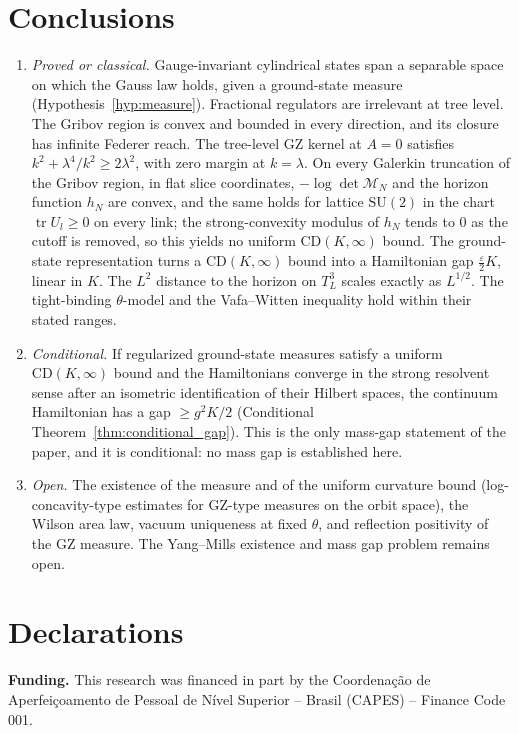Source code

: \documentclass[11pt,a4paper]{amsart}
\theoremstyle{definition}
\begin{document}
\section{Conclusions}
\begin{enumerate}
    \item \emph{Proved or classical.} Gauge-invariant cylindrical states span a separable space on which the Gauss law holds, given a ground-state measure (Hypothesis~\ref{hyp:measure}). Fractional regulators are irrelevant at tree level. The Gribov region is convex and bounded in every direction, and its closure has infinite Federer reach. The tree-level GZ kernel at $A=0$ satisfies $k^2 + \lambda^4/k^2 \ge 2\lambda^2$, with zero margin at $k = \lambda$. On every Galerkin truncation of the Gribov region, in flat slice coordinates, $-\log\det\mathcal{M}_N$ and the horizon function $h_N$ are convex, and the same holds for lattice $\mathrm{SU}(2)$ in the chart $\operatorname{tr}U_l \ge 0$ on every link; the strong-convexity modulus of $h_N$ tends to $0$ as the cutoff is removed, so this yields no uniform $\mathrm{CD}(K,\infty)$ bound. The ground-state representation turns a $\mathrm{CD}(K,\infty)$ bound into a Hamiltonian gap $\frac{\varepsilon}{2}K$, linear in $K$. The $L^2$ distance to the horizon on $T^3_L$ scales exactly as $L^{1/2}$. The tight-binding $\theta$-model and the Vafa--Witten inequality hold within their stated ranges.
    \item \emph{Conditional.} If regularized ground-state measures satisfy a uniform $\mathrm{CD}(K,\infty)$ bound and the Hamiltonians converge in the strong resolvent sense after an isometric identification of their Hilbert spaces, the continuum Hamiltonian has a gap $\ge g^2K/2$ (Conditional Theorem~\ref{thm:conditional_gap}). This is the only mass-gap statement of the paper, and it is conditional: no mass gap is established here.
    \item \emph{Open.} The existence of the measure and of the uniform curvature bound (log-concavity-type estimates for GZ-type measures on the orbit space), the Wilson area law, vacuum uniqueness at fixed $\theta$, and reflection positivity of the GZ measure. The Yang--Mills existence and mass gap problem remains open.
\end{enumerate}

\section*{Declarations}

\noindent\textbf{Funding.} This research was financed in part by the Coordena\c{c}\~ao de Aperfei\c{c}oamento de Pessoal de N\'ivel Superior -- Brasil (CAPES) -- Finance Code 001.
\end{document}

▸ Task statement
Find each line of the data above that holds the word "mass", then copy it.

▸ Reply
    \item \emph{Conditional.} If regularized ground-state measures satisfy a uniform $\mathrm{CD}(K,\infty)$ bound and the Hamiltonians converge in the strong resolvent sense after an isometric identification of their Hilbert spaces, the continuum Hamiltonian has a gap $\ge g^2K/2$ (Conditional Theorem~\ref{thm:conditional_gap}). This is the only mass-gap statement of the paper, and it is conditional: no mass gap is established here.
    \item \emph{Open.} The existence of the measure and of the uniform curvature bound (log-concavity-type estimates for GZ-type measures on the orbit space), the Wilson area law, vacuum uniqueness at fixed $\theta$, and reflection positivity of the GZ measure. The Yang--Mills existence and mass gap problem remains open.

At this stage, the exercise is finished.